For the most part hooks will work the same for instances when being associated except a few things

  1. When using add/set functions the beforeUpdate/afterUpdate hooks will run.
  2. When using add functions for belongsToMany relationships that will add record to pivot table, beforeBulkCreate/afterBulkCreate hooks in intermediate model will run.
  3. The only way to call beforeDestroy/afterDestroy hooks are on associations with onDelete: 'cascade' and the option hooks: true. For instance:
class Projects extends Model {}
Projects.init({
  title: DataTypes.STRING
}, { sequelize });

class Tasks extends Model {}
Tasks.init({
  title: DataTypes.STRING
}, { sequelize });

Projects.hasMany(Tasks, { onDelete: 'cascade', hooks: true });
Tasks.belongsTo(Projects);

This code will run beforeDestroy/afterDestroy on the Tasks table. Sequelize, by default, will try to optimize your queries as much as possible. When calling cascade on delete, Sequelize will simply execute a

DELETE FROM `table` WHERE associatedIdentifier = associatedIdentifier.primaryKey

However, adding hooks: true explicitly tells Sequelize that optimization is not of your concern and will perform a SELECT on the associated objects and destroy each instance one by one in order to be able to call the hooks with the right parameters.

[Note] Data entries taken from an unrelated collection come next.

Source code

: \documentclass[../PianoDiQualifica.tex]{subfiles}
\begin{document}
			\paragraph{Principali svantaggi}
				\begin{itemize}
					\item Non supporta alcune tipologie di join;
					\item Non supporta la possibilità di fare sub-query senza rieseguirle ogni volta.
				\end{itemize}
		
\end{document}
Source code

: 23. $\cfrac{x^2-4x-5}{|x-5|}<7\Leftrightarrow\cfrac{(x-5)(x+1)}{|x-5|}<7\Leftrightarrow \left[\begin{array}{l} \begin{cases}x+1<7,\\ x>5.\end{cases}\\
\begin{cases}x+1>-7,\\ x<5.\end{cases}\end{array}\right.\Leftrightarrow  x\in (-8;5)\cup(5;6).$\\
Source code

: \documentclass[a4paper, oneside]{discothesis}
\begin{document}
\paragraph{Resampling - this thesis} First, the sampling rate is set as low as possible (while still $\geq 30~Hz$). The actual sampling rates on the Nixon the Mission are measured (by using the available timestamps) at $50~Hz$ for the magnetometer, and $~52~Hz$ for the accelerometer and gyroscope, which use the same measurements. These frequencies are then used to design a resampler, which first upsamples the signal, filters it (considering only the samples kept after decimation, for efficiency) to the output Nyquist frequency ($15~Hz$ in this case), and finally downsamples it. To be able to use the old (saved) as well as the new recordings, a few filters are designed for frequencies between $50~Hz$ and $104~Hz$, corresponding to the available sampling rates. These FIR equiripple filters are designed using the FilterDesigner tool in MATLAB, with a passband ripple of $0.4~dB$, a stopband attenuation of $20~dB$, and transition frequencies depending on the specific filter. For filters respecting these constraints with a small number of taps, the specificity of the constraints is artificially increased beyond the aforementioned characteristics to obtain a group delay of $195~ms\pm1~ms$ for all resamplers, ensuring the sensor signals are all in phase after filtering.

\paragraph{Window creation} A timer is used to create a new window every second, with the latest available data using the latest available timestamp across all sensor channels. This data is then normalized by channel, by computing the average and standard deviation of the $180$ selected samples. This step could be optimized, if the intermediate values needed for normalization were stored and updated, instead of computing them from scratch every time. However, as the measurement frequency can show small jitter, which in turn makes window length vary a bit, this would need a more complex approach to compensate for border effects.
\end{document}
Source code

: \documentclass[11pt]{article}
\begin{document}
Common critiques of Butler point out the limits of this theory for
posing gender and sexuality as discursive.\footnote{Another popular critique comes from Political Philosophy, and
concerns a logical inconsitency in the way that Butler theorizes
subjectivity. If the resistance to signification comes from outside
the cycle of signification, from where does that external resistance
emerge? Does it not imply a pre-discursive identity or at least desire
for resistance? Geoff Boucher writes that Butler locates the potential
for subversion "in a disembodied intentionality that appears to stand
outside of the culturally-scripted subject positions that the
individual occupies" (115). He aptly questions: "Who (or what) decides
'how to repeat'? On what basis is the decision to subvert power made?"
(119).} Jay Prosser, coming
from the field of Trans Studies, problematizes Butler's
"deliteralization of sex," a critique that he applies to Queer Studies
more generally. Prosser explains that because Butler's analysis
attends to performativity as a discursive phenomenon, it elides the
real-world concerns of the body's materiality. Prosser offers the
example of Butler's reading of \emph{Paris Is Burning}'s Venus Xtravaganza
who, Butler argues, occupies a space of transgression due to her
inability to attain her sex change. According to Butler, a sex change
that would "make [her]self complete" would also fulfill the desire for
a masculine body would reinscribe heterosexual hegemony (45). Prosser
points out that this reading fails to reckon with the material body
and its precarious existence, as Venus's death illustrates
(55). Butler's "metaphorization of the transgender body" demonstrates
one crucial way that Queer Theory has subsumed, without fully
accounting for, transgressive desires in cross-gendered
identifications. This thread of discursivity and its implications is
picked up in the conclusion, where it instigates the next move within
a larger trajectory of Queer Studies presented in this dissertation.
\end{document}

If your association is of type n:m, you may be interested in firing hooks on the through model when using the remove call. Internally, sequelize is using Model.destroy resulting in calling the bulkDestroy instead of the before/afterDestroy hooks on each through instance.

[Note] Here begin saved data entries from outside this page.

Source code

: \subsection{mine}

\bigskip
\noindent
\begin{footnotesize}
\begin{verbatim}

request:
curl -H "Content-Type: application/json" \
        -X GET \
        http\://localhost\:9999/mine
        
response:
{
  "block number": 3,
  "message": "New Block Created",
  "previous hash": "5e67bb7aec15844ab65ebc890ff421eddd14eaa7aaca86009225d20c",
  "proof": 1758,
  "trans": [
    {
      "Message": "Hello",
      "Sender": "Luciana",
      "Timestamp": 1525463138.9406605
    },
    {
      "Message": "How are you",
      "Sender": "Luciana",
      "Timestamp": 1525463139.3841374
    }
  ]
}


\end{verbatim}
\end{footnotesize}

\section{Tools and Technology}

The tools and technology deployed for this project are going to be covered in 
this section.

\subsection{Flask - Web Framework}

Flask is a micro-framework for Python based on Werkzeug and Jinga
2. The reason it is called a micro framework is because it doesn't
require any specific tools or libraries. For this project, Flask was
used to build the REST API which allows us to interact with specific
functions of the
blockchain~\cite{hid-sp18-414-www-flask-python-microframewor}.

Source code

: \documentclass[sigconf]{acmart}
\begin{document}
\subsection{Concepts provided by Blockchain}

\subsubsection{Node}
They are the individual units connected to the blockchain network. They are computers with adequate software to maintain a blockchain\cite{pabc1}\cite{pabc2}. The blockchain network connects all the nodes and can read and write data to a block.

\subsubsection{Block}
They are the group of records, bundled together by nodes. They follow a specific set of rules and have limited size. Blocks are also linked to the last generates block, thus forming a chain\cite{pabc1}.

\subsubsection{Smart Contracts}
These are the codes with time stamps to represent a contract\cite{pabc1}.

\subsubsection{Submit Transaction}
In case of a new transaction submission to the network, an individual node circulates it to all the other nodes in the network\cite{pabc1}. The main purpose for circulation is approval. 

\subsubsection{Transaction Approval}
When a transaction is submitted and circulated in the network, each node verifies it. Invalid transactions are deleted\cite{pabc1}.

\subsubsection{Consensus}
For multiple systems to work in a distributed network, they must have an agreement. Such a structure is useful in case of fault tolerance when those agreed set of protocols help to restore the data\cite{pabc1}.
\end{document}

This can be simply solved by passing {individualHooks: true} to the remove call, resulting on each hook to be called on each removed through instance object.

A Note About Transactions

Note that many model operations in Sequelize allow you to specify a transaction in the options parameter of the method. If a transaction _is_ specified in the original call, it will be present in the options parameter passed to the hook function. For example, consider the following snippet:

// Here we use the promise-style of async hooks rather than
// the callback.
User.addHook('afterCreate', (user, options) => {
  // 'transaction' will be available in options.transaction

  // This operation will be part of the same transaction as the
  // original User.create call.
  return User.update({
    mood: 'sad'
  }, {
    where: {
      id: user.id
    },
    transaction: options.transaction
  });
});


sequelize.transaction(transaction => {
  User.create({
    username: 'someguy',
    mood: 'happy',
    transaction
  });
});

If we had not included the transaction option in our call to User.update in the preceding code, no change would have occurred, since our newly created user does not exist in the database until the pending transaction has been committed.

Internal Transactions

It is very important to recognize that sequelize may make use of transactions internally for certain operations such as Model.findOrCreate. If your hook functions execute read or write operations that rely on the object's presence in the database, or modify the object's stored values like the example in the preceding section, you should always specify { transaction: options.transaction }.

If the hook has been called in the process of a transacted operation, this makes sure that your dependent read/write is a part of that same transaction. If the hook is not transacted, you have simply specified { transaction: null } and can expect the default behaviour.